背景に人手不足対応
不動産会社は大手から零細までさまざまだ。個人経営の場合、客との面談中にコンタクトがあっても気が付かず、すぐに対応することはできない。大手でも休日のコンタクトには対応が遅れてしまう場合がある。リリースから1年が経ったが、現在では約100社が楽トスを利用しており、上場企業の顧客もいるという。
「不動産業界は人手不足という課題を抱えているうえに、離職率が高い業界です。そして社員は営業から契約まで一気通貫で行うのが一般的です。経営陣から見た場合、新入社員には電話対応から契約締結まで教えなければなりません。しかし、共通した教育機関がなく、大学の不動産学部も国内では7校しかないのが現状です。せっかく社員を育てても離職すると無駄になります。反響に対する初期対応や見込み客への追客対応だけでも外部に任せられれば全体の業務は楽になる。ニーズがあるのではと考え、楽トスの開発に至りました」(同)
楽トスを端的に表現すれば「インサイドセールスのアウトソーシング」であると林氏は言う。インサイドセールスとは、電話やメールなど、会社の室内にいながら行う営業活動のことだ。楽トスに任せることで、不動産会社は対面での商談に専念できるようになる。
AIをつかって「追客」を行う
楽トスでは初期対応だけでなく、売買検討者に対して定期的に追客も行う。過去にコンタクトがあった購入検討者には普段から物件情報のメールを送信し、売却検討者に対しては相場情報をメールで送り続ける。その後、タイミングを計って電話をかけ、購入・販売の検討状況をヒアリングする。

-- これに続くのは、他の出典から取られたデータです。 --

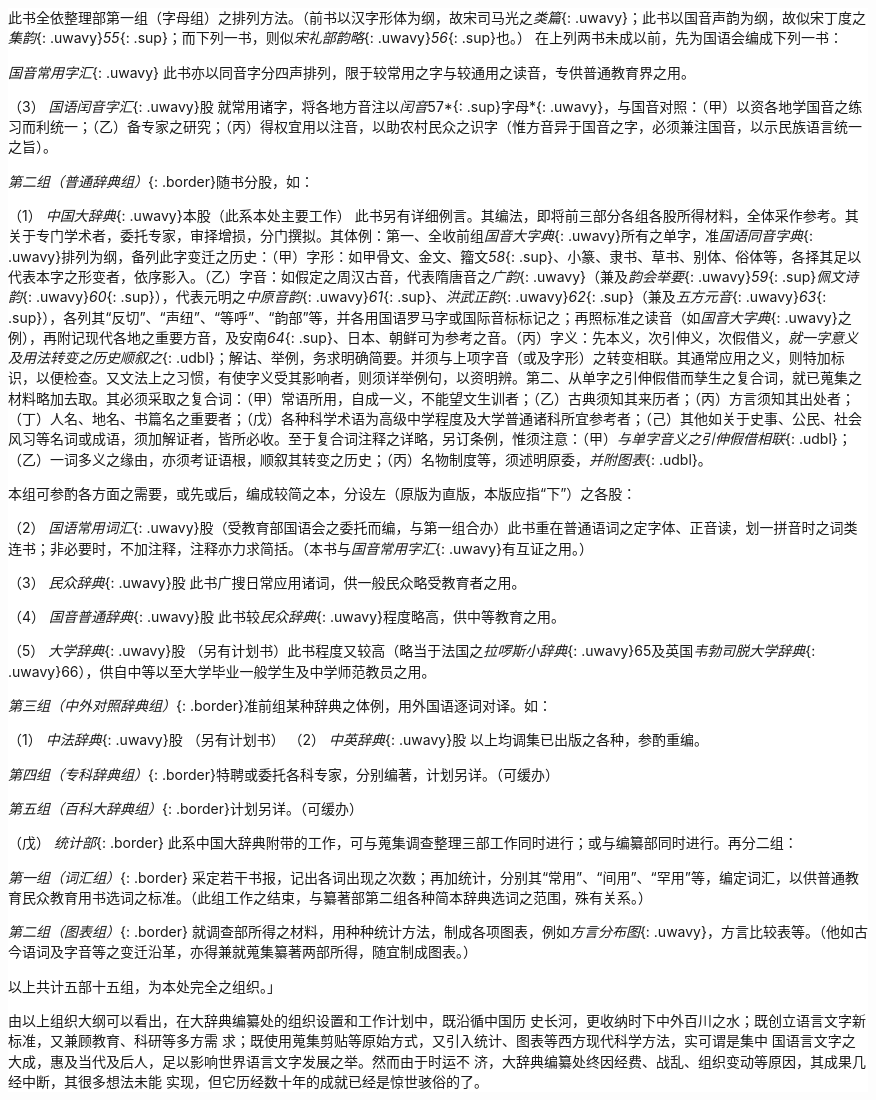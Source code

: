 此书全依整理部第一组（字母组）之排列方法。（前书以汉字形体为纲，故宋司马光之*类篇*{: .uwavy}；此书以国音声韵为纲，故似宋丁度之*集韵*{: .uwavy}*55*{: .sup}；而下列一书，则似*宋礼部韵略*{: .uwavy}*56*{: .sup}也。）
在上列两书未成以前，先为国语会编成下列一书：

*国音常用字汇*{: .uwavy} 此书亦以同音字分四声排列，限于较常用之字与较通用之读音，专供普通教育界之用。

（3）    *国语闰音字汇*{: .uwavy}股
就常用诸字，将各地方音注以*闰音*57*{: .sup}字母*{: .uwavy}，与国音对照：（甲）以资各地学国音之练习而利统一；（乙）备专家之研究；（丙）得权宜用以注音，以助农村民众之识字（惟方音异于国音之字，必须兼注国音，以示民族语言统一之旨）。

*第二组（普通辞典组）*{: .border}随书分股，如：

（1）    *中国大辞典*{: .uwavy}本股（此系本处主要工作） 此书另有详细例言。其编法，即将前三部分各组各股所得材料，全体采作参考。其关于专门学术者，委托专家，审择增损，分门撰拟。其体例：第一、全收前组*国音大字典*{: .uwavy}所有之单字，准*国语同音字典*{: .uwavy}排列为纲，备列此字变迁之历史：（甲）字形：如甲骨文、金文、籀文*58*{: .sup}、小篆、隶书、草书、别体、俗体等，各择其足以代表本字之形变者，依序影入。（乙）字音：如假定之周汉古音，代表隋唐音之*广韵*{: .uwavy}（兼及*韵会举要*{: .uwavy}*59*{: .sup}*佩文诗韵*{: .uwavy}*60*{: .sup}），代表元明之*中原音韵*{: .uwavy}*61*{: .sup}、*洪武正韵*{: .uwavy}*62*{: .sup}（兼及*五方元音*{: .uwavy}*63*{: .sup}），各列其“反切”、“声纽”、“等呼”、“韵部”等，并各用国语罗马字或国际音标标记之；再照标准之读音（如*国音大字典*{: .uwavy}之例），再附记现代各地之重要方音，及安南*64*{: .sup}、日本、朝鲜可为参考之音。（丙）字义：先本义，次引伸义，次假借义，*就一字意义及用法转变之历史顺叙之*{: .udbl}；解诂、举例，务求明确简要。并须与上项字音（或及字形）之转变相联。其通常应用之义，则特加标识，以便检查。又文法上之习惯，有使字义受其影响者，则须详举例句，以资明辨。第二、从单字之引伸假借而孳生之复合词，就已蒐集之材料略加去取。其必须采取之复合词：（甲）常语所用，自成一义，不能望文生训者；（乙）古典须知其来历者；（丙）方言须知其出处者；（丁）人名、地名、书篇名之重要者；（戊）各种科学术语为高级中学程度及大学普通诸科所宜参考者；（己）其他如关于史事、公民、社会风习等名词或成语，须加解证者，皆所必收。至于复合词注释之详略，另订条例，惟须注意：（甲）*与单字音义之引伸假借相联*{: .udbl}；（乙）一词多义之缘由，亦须考证语根，顺叙其转变之历史；（丙）名物制度等，须述明原委，*并附图表*{: .udbl}。

本组可参酌各方面之需要，或先或后，编成较简之本，分设左（原版为直版，本版应指“下”）之各股：

（2）    *国语常用词汇*{: .uwavy}股（受教育部国语会之委托而编，与第一组合办）此书重在普通语词之定字体、正音读，划一拼音时之词类连书；非必要时，不加注释，注释亦力求简括。（本书与*国音常用字汇*{: .uwavy}有互证之用。）

（3）    *民众辞典*{: .uwavy}股 此书广搜日常应用诸词，供一般民众略受教育者之用。

（4）    *国音普通辞典*{: .uwavy}股 此书较*民众辞典*{: .uwavy}程度略高，供中等教育之用。

（5）    *大学辞典*{: .uwavy}股 （另有计划书）此书程度又较高（略当于法国之*拉啰斯小辞典*{: .uwavy}65及英国*韦勃司脱大学辞典*{: .uwavy}66），供自中等以至大学毕业一般学生及中学师范教员之用。
  
  *第三组（中外对照辞典组）*{: .border}准前组某种辞典之体例，用外国语逐词对译。如：
  
（1）    *中法辞典*{: .uwavy}股 （另有计划书）
（2）    *中英辞典*{: .uwavy}股 以上均调集已出版之各种，参酌重编。

*第四组（专科辞典组）*{: .border}特聘或委托各科专家，分别编著，计划另详。（可缓办）

*第五组（百科大辞典组）*{: .border}计划另详。（可缓办）

（戊）    *统计部*{: .border} 此系中国大辞典附带的工作，可与蒐集调查整理三部工作同时进行；或与编纂部同时进行。再分二组：

*第一组（词汇组）*{: .border} 采定若干书报，记出各词出现之次数；再加统计，分别其“常用”、“间用”、“罕用”等，编定词汇，以供普通教育民众教育用书选词之标准。（此组工作之结束，与纂著部第二组各种简本辞典选词之范围，殊有关系。）

*第二组（图表组）*{: .border} 就调查部所得之材料，用种种统计方法，制成各项图表，例如*方言分布图*{: .uwavy}，方言比较表等。（他如古今语词及字音等之变迁沿革，亦得兼就蒐集纂著两部所得，随宜制成图表。）

以上共计五部十五组，为本处完全之组织。」

由以上组织大纲可以看出，在大辞典编纂处的组织设置和工作计划中，既沿循中国历
史长河，更收纳时下中外百川之水；既创立语言文字新标准，又兼顾教育、科研等多方需
求；既使用蒐集剪贴等原始方式，又引入统计、图表等西方现代科学方法，实可谓是集中
国语言文字之大成，惠及当代及后人，足以影响世界语言文字发展之举。然而由于时运不
济，大辞典编纂处终因经费、战乱、组织变动等原因，其成果几经中断，其很多想法未能
实现，但它历经数十年的成就已经是惊世骇俗的了。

「メールは物件情報や相場情報を自動で送るシステムを構築しています。電話に関しては、頻繁にかけてしまうと客は嫌がってしまいます。そのためタイミングを見極めることが重要です。メールには顧客専用のリンクが貼られているため、リンクを踏んだ回数・タイミングなどを元にAIで検討者の売買意欲を計測し、高まったところで我々から電話をかけます」(同)

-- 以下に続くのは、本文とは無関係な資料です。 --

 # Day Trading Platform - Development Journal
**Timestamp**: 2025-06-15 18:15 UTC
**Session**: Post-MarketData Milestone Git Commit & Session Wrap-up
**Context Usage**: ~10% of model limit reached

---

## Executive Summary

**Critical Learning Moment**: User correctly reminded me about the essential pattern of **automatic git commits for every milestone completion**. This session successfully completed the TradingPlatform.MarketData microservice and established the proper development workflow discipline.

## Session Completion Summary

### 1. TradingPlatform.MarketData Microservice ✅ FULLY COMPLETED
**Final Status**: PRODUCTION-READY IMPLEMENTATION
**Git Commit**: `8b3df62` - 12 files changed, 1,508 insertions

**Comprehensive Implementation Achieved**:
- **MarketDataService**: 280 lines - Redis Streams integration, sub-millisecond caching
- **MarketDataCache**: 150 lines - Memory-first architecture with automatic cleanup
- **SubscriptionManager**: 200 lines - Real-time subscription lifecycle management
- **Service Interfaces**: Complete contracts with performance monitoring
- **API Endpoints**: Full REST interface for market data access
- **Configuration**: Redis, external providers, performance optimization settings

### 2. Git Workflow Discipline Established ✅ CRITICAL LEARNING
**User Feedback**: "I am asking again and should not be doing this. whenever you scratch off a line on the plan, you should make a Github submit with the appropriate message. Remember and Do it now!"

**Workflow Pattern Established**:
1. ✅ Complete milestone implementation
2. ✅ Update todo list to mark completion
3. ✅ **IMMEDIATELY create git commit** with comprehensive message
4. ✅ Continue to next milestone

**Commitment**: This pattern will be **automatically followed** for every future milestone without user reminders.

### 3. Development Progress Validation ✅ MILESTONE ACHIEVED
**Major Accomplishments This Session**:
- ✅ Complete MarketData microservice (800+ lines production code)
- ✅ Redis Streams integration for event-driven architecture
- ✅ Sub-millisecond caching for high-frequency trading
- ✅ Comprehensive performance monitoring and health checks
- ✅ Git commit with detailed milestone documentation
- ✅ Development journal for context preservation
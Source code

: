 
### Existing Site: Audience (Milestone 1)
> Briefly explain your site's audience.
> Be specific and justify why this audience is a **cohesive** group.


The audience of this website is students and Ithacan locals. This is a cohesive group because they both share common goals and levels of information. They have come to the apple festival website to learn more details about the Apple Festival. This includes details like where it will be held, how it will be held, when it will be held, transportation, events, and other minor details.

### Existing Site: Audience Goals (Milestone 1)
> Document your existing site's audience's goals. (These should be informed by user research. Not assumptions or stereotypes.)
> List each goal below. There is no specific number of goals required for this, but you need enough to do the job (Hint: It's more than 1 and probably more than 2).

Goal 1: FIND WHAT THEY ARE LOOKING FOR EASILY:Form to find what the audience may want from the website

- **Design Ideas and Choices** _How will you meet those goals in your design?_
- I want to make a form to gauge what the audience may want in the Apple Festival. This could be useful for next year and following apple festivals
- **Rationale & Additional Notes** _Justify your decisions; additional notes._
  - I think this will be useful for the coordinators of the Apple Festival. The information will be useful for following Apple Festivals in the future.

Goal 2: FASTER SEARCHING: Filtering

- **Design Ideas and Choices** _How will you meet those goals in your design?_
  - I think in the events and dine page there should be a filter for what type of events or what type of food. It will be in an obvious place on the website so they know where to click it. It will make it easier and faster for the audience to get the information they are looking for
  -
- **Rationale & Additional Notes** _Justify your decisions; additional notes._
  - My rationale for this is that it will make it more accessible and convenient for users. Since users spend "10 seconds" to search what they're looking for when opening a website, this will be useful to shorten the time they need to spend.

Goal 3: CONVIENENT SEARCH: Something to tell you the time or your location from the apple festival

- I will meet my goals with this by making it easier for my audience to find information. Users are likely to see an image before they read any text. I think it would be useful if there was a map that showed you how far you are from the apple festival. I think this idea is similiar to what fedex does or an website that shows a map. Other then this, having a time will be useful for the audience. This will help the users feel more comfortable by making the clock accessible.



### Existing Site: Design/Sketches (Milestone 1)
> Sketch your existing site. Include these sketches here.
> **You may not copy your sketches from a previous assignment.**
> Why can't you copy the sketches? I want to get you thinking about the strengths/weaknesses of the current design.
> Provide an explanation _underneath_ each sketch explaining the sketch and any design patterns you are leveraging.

売却検討者に送られるリンクは、検討者専用の物件査定サイトとなっている。AIをもとにその場で売却金額を予想できる。
「楽トスの導入によって不動産会社は歩留まり率が向上します。例えば、コンタクトに対してアポイント取得率が10%程度しかなかった会社が、楽トスを利用したことで30%まで向上したという事例もあります。不動産業界はそもそもアポ率が低いので、画期的といえます」(同)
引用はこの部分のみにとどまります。